--- START ---

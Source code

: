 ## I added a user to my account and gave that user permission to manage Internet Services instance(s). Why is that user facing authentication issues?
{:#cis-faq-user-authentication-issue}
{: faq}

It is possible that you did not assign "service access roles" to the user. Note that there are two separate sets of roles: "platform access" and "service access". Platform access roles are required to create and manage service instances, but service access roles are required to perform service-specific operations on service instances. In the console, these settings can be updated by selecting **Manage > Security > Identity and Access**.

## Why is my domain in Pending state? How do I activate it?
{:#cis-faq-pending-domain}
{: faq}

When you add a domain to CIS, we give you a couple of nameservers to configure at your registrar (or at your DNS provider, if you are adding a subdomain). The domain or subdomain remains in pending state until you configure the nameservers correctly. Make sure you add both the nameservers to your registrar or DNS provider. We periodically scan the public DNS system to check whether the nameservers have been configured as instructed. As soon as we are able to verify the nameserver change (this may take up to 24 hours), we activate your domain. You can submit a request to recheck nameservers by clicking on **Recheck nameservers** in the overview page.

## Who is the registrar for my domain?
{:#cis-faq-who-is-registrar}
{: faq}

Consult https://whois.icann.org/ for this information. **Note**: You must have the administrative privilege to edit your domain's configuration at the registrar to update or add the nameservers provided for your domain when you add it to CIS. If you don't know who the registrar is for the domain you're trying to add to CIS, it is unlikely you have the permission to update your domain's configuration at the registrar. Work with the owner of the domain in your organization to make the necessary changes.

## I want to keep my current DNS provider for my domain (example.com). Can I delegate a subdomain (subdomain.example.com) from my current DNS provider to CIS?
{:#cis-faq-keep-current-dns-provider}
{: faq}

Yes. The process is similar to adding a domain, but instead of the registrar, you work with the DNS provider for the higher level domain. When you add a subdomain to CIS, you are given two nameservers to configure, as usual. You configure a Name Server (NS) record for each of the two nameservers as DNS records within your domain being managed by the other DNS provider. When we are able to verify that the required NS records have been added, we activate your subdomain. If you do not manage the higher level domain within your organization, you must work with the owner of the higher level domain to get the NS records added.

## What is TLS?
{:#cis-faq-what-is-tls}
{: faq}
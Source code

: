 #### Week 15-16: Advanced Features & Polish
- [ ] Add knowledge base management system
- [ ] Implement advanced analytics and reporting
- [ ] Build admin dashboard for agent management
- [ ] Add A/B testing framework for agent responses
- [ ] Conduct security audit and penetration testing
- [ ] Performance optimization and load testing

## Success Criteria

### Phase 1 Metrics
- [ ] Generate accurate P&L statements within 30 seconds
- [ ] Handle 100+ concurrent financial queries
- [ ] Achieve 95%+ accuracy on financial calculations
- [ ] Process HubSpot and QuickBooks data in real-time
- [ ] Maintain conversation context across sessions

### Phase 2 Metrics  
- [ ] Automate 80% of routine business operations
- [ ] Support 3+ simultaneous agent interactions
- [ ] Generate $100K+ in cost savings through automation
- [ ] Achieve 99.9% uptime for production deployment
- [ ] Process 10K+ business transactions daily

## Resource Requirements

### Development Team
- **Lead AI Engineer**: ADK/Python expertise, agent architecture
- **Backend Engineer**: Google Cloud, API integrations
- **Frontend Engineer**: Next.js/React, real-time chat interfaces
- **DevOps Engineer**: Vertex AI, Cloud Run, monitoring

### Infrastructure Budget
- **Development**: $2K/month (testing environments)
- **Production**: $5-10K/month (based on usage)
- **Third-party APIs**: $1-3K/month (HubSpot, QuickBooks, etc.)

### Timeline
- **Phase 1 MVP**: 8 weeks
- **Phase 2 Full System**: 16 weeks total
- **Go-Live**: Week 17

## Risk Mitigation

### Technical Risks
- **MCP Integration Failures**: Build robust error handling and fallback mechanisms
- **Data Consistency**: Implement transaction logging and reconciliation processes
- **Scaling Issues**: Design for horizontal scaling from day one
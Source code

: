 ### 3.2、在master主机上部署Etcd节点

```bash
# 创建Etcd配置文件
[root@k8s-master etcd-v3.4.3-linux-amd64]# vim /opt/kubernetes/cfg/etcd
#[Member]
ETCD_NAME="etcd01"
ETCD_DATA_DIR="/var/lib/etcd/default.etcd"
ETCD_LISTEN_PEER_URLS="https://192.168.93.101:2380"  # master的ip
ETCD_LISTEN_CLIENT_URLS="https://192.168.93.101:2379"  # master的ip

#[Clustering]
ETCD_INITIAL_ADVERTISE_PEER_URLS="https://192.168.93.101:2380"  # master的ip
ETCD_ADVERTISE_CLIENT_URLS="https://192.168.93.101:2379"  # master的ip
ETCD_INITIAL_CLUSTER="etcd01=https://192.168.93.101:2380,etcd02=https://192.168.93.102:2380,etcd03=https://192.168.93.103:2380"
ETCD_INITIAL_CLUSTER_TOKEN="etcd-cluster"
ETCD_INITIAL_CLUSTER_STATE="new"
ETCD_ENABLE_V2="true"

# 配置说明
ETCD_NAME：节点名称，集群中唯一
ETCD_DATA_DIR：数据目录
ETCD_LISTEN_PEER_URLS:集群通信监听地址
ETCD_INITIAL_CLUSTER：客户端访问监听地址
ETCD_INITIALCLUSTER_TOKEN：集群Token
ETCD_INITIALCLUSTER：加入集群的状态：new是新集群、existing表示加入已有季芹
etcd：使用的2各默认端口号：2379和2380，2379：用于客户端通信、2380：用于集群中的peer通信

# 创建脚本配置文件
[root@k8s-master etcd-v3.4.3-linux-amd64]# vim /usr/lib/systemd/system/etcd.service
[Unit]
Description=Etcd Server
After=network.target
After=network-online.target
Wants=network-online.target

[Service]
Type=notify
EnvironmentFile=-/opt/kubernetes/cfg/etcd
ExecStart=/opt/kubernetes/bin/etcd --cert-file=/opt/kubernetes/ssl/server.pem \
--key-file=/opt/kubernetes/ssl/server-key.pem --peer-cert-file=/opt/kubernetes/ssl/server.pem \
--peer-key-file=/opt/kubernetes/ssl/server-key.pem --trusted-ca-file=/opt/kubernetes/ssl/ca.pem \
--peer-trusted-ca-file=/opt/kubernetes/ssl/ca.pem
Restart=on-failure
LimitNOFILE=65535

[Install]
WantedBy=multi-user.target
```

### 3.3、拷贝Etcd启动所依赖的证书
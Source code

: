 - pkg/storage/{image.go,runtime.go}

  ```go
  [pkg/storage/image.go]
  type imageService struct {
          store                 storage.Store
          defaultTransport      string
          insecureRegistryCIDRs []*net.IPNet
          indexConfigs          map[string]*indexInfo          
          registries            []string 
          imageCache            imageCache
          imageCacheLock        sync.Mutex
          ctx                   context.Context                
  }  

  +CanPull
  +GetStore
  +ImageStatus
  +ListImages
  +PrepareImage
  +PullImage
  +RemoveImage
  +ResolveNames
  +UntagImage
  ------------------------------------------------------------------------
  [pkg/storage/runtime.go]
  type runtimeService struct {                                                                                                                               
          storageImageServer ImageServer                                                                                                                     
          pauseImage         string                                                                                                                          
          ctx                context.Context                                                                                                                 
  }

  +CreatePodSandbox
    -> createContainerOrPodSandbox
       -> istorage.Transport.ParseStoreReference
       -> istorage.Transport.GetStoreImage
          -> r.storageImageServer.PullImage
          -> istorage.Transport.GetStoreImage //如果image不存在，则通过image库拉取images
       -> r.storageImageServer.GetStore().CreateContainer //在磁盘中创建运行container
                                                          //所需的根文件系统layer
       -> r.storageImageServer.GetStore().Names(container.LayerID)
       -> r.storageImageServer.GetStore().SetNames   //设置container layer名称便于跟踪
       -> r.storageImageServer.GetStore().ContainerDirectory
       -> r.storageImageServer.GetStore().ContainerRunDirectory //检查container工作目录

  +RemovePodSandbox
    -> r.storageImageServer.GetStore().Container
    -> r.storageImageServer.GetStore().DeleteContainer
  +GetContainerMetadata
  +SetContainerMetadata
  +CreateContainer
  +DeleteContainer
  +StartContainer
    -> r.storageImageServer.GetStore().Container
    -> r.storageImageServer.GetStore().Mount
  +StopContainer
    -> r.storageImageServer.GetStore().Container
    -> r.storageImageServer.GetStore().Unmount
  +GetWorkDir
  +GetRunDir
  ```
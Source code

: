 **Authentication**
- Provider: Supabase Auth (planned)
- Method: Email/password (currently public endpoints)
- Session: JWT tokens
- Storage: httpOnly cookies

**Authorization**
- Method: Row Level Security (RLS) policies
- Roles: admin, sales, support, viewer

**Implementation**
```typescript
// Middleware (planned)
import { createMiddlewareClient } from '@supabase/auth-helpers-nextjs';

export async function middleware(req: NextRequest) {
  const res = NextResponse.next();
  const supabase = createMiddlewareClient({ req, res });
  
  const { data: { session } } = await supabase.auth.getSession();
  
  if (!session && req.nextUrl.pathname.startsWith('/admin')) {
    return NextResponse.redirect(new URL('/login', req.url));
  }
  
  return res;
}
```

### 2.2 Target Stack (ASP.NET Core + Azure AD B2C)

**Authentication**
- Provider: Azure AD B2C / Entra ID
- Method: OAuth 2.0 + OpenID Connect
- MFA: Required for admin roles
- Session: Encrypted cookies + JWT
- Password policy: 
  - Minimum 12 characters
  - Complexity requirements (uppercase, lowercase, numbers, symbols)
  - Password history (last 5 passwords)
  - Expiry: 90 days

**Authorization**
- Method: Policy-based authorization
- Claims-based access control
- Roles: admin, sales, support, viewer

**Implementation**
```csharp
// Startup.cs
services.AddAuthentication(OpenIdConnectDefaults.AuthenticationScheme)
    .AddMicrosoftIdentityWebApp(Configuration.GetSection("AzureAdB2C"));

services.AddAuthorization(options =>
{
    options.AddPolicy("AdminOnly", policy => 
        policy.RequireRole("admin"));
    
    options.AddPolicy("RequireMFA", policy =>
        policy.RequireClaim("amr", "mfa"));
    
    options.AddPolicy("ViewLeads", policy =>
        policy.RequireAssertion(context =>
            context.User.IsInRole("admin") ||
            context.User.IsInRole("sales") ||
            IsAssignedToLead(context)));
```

--- END ---

:: PROBLEM TO WORK ON ::
From the data above, show each line that contains "NextResponse".

:: RESULT OF THE EXERCISE ::
  const res = NextResponse.next();
    return NextResponse.redirect(new URL('/login', req.url));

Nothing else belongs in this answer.